═══ RECORDS TO PROCESS

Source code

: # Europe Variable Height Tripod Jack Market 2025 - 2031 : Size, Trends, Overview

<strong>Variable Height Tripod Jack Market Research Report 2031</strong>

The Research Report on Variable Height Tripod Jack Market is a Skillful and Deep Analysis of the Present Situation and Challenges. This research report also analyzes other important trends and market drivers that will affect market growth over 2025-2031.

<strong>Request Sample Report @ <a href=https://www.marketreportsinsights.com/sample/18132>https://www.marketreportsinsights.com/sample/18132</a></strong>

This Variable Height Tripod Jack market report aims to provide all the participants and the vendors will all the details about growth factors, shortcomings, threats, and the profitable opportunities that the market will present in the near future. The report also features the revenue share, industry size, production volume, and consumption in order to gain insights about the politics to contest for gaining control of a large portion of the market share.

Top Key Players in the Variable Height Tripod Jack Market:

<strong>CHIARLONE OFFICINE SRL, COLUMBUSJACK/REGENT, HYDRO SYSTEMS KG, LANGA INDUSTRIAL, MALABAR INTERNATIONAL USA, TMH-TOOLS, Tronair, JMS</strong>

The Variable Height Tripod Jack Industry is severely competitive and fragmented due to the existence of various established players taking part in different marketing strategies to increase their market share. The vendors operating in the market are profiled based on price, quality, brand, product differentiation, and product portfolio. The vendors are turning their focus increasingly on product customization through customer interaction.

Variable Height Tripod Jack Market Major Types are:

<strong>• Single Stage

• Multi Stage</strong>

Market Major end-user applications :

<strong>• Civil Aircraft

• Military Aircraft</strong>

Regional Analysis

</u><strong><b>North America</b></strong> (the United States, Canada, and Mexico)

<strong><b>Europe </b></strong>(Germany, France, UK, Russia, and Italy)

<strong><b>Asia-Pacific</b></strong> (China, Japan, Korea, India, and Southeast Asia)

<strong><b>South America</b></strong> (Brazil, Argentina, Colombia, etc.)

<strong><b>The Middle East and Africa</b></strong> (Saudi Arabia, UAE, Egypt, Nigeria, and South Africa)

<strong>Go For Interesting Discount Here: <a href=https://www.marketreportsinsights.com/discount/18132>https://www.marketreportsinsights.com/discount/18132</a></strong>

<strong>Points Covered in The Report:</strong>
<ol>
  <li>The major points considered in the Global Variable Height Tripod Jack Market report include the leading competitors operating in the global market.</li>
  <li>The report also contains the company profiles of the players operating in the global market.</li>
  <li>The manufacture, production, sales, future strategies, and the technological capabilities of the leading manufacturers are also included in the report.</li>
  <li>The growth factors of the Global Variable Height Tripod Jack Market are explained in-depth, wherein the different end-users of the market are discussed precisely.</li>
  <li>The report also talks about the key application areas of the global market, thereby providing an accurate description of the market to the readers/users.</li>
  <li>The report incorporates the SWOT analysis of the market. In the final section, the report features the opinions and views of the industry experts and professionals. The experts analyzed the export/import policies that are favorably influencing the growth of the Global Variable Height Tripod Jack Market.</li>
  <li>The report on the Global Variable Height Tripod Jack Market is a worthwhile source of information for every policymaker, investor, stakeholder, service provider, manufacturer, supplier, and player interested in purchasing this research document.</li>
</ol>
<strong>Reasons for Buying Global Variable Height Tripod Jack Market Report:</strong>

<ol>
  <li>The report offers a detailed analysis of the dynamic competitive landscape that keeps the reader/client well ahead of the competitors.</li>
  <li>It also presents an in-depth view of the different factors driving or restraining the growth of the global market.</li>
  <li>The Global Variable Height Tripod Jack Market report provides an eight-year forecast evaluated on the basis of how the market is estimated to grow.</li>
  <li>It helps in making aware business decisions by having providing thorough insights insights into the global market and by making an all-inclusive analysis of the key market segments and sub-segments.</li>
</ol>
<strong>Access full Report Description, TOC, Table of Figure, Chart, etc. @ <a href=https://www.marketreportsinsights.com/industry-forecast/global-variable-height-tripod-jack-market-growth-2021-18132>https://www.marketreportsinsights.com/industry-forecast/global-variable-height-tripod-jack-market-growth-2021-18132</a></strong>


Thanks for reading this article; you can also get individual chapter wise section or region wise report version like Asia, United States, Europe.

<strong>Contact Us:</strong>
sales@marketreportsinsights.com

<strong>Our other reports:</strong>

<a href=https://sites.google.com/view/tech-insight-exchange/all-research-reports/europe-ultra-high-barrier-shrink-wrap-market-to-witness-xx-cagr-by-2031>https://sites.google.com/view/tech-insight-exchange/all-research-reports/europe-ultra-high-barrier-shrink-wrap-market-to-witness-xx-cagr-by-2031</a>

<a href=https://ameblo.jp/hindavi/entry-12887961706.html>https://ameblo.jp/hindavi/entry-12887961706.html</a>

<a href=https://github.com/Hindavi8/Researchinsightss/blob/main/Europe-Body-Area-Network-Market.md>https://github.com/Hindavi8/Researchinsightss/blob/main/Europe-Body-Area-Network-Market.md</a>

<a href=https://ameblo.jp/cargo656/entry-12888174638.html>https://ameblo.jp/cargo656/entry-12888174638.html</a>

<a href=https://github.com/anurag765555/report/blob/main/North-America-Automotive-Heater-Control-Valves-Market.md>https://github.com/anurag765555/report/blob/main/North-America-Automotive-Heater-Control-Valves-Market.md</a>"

══════
═══ RECORDS TO PROCESS

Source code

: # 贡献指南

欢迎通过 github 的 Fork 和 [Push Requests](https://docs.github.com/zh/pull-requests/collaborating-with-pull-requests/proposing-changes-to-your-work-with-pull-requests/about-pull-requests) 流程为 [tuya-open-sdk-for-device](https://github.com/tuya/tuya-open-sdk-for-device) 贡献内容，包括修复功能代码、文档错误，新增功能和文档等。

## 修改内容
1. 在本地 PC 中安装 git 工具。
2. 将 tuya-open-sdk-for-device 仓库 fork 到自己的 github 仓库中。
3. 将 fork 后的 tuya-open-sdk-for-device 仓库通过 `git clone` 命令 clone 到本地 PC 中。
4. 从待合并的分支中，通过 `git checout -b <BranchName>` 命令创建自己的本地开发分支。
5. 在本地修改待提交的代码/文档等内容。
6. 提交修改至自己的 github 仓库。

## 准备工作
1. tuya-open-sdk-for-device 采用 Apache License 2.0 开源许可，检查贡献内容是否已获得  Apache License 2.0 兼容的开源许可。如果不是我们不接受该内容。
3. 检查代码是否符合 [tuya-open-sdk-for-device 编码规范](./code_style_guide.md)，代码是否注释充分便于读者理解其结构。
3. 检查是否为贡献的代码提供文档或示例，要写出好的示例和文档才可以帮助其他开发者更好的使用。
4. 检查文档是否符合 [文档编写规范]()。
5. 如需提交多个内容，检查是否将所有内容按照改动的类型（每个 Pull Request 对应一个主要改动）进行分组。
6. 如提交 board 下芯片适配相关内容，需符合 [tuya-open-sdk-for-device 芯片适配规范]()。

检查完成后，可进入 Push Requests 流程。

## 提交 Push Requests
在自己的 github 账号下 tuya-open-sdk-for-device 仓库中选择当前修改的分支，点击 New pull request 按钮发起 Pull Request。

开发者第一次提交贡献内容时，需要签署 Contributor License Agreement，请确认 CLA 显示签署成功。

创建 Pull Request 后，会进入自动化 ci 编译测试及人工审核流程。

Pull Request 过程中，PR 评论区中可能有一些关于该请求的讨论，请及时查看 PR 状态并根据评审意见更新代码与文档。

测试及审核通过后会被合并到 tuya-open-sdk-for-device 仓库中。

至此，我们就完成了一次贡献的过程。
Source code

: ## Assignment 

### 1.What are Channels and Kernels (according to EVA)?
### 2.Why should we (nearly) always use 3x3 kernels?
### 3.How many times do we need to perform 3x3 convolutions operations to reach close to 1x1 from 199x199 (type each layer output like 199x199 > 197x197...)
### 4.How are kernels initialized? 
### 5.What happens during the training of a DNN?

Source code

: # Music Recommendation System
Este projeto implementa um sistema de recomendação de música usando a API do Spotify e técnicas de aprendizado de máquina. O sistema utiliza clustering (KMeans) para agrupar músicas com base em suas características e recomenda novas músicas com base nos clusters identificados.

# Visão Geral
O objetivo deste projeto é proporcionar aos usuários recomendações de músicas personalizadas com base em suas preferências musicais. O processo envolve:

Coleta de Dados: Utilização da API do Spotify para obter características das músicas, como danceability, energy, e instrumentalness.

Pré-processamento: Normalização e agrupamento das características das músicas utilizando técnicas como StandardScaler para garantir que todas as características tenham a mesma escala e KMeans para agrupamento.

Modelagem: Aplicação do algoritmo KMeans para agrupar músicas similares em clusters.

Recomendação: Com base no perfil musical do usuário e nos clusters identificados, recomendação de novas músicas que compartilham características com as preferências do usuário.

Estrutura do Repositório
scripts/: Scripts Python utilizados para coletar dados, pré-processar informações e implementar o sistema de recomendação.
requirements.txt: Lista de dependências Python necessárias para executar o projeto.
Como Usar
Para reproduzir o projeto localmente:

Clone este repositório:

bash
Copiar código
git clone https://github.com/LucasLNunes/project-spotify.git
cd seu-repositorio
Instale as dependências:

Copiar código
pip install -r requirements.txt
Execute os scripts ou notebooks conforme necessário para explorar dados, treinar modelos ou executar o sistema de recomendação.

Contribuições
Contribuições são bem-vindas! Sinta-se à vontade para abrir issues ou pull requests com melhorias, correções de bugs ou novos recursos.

══════

- WORK TO COMPLETE -
For each line in the entries that contains the string "sales", make a copy.

- SOLUTION TO THE EXERCISE -
  <li>The manufacture, production, sales, future strategies, and the technological capabilities of the leading manufacturers are also included in the report.</li>
sales@marketreportsinsights.com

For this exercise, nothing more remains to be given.